Material provided: Begin
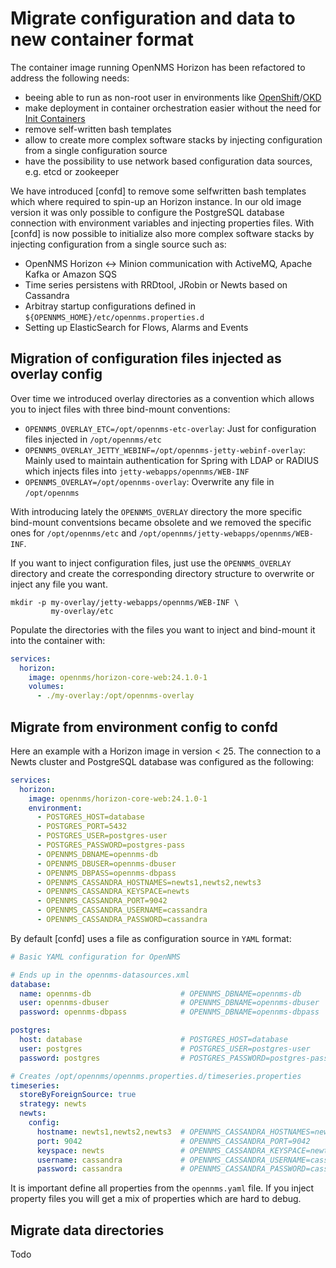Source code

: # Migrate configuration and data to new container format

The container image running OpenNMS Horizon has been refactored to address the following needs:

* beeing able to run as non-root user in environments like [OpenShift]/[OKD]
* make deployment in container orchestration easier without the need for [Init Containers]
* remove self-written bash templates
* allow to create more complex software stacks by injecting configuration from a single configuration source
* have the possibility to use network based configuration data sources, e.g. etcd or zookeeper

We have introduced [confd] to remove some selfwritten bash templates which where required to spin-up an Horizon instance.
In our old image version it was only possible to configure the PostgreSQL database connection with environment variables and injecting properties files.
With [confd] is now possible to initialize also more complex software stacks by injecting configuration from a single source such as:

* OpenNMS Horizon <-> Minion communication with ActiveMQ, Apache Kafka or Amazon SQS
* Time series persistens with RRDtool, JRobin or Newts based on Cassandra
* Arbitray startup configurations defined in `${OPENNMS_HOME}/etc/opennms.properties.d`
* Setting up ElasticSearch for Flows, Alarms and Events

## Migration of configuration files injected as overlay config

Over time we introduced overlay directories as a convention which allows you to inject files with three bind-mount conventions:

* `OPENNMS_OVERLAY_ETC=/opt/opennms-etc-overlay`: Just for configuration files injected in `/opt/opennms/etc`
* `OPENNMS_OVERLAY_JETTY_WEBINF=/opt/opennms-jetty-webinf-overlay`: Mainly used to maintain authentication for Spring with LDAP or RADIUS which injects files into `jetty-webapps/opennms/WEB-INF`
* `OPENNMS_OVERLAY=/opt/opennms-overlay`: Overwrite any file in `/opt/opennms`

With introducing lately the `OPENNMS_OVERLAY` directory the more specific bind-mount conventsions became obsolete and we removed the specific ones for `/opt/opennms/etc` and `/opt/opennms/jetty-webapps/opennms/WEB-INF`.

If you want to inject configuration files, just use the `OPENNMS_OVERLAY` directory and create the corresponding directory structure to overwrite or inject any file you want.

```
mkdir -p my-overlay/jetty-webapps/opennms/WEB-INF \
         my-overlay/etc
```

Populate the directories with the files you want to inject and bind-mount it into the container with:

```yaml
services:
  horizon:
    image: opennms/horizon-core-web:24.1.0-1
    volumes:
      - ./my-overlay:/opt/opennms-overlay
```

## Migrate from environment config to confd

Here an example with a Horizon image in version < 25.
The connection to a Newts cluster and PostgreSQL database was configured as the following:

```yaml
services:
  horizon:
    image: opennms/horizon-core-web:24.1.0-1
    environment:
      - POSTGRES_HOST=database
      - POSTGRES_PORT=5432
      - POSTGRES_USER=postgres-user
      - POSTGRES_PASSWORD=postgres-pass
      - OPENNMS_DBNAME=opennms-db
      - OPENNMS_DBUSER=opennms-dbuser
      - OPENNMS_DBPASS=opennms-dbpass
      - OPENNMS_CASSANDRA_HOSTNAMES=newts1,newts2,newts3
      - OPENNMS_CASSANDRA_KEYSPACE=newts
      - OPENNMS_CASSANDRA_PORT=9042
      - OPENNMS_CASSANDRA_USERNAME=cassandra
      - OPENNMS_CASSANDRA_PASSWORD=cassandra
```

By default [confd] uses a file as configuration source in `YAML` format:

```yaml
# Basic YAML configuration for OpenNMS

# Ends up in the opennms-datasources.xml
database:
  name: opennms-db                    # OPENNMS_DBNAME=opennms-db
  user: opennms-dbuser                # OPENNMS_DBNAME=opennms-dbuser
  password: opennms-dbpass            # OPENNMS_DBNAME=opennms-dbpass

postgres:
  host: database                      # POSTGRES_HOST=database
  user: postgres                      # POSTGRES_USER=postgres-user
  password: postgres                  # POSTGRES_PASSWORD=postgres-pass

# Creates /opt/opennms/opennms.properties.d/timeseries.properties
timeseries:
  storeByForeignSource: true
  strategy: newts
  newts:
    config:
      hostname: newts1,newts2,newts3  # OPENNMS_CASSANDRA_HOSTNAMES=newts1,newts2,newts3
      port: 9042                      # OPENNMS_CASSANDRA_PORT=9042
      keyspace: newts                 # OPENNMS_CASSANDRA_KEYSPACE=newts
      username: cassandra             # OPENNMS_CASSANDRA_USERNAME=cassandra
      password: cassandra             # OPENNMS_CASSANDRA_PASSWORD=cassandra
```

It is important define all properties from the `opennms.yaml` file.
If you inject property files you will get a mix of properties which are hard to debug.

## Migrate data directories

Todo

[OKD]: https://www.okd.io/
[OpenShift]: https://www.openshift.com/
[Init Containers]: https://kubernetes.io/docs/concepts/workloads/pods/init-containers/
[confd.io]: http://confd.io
Material provided: End
Material provided: Begin
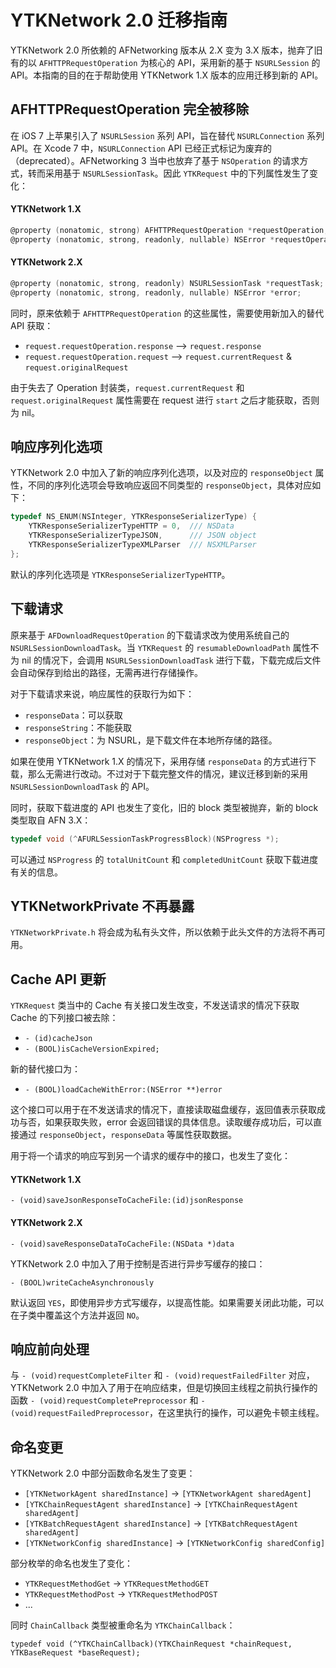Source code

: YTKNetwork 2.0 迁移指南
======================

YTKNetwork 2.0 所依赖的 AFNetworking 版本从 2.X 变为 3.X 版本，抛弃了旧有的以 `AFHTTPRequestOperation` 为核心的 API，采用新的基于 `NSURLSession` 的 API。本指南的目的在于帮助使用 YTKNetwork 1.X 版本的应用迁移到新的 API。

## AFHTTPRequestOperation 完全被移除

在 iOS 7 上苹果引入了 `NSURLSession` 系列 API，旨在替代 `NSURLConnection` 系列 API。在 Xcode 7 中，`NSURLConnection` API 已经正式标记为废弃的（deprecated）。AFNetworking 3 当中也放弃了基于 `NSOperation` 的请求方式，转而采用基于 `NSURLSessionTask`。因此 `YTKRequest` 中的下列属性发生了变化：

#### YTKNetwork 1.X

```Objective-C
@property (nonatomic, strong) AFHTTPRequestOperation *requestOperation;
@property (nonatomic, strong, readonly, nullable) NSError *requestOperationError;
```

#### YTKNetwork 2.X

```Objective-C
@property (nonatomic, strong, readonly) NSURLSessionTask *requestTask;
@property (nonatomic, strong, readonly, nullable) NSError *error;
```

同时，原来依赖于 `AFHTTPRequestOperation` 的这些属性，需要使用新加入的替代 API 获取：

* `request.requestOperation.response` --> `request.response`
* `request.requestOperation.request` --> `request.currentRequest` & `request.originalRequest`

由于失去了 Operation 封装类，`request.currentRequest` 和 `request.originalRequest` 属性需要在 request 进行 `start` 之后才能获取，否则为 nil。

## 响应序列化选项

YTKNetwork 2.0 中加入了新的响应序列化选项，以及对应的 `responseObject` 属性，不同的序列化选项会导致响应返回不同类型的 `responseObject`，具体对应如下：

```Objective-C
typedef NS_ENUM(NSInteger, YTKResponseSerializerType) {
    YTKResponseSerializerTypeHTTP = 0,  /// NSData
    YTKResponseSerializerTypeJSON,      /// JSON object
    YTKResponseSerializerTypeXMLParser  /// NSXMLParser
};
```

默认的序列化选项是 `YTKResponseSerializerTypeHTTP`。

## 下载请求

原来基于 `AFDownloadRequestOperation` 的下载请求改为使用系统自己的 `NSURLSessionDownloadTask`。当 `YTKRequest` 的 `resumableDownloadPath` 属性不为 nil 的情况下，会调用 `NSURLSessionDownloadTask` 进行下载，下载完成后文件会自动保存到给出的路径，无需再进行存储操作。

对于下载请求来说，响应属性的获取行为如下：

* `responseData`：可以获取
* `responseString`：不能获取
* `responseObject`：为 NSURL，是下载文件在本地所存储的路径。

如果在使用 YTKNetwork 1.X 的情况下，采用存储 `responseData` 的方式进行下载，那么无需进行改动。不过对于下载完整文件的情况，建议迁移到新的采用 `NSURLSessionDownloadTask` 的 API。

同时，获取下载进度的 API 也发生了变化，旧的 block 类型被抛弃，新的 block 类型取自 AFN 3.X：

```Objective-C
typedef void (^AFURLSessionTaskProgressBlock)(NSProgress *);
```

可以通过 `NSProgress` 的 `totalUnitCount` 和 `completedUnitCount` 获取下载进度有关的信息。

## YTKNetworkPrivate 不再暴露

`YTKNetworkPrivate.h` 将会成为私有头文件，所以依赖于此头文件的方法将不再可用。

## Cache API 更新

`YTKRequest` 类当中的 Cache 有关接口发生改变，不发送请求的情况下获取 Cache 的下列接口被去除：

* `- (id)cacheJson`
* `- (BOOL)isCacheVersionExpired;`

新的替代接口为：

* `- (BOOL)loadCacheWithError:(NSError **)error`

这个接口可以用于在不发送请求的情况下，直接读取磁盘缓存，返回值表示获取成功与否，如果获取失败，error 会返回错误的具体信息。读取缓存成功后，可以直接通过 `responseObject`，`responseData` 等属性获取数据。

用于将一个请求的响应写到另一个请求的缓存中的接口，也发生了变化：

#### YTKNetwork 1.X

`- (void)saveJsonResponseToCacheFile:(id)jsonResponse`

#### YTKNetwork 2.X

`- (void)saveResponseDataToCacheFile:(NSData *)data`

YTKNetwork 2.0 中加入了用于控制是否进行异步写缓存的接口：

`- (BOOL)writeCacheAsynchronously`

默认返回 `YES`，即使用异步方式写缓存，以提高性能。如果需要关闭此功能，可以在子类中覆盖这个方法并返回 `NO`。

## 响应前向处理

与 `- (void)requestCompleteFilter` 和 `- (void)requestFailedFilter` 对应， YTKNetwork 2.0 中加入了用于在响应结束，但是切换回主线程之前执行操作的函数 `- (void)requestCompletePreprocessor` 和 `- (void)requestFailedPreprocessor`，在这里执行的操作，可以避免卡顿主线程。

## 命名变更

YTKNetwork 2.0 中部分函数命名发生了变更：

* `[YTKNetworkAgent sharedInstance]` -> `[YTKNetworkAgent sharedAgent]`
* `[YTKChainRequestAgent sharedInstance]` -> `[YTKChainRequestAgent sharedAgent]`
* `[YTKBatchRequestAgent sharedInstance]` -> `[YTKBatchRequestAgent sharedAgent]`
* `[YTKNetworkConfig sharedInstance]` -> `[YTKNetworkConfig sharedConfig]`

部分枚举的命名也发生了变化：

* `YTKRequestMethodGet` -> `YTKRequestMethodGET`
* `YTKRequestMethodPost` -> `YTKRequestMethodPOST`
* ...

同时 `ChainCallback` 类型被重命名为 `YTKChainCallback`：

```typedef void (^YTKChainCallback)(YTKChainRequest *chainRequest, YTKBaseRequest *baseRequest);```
Material provided: End
Activity: Search the data for "following". Copy every line that has it.

Expected answer:
The container image running OpenNMS Horizon has been refactored to address the following needs:
The connection to a Newts cluster and PostgreSQL database was configured as the following:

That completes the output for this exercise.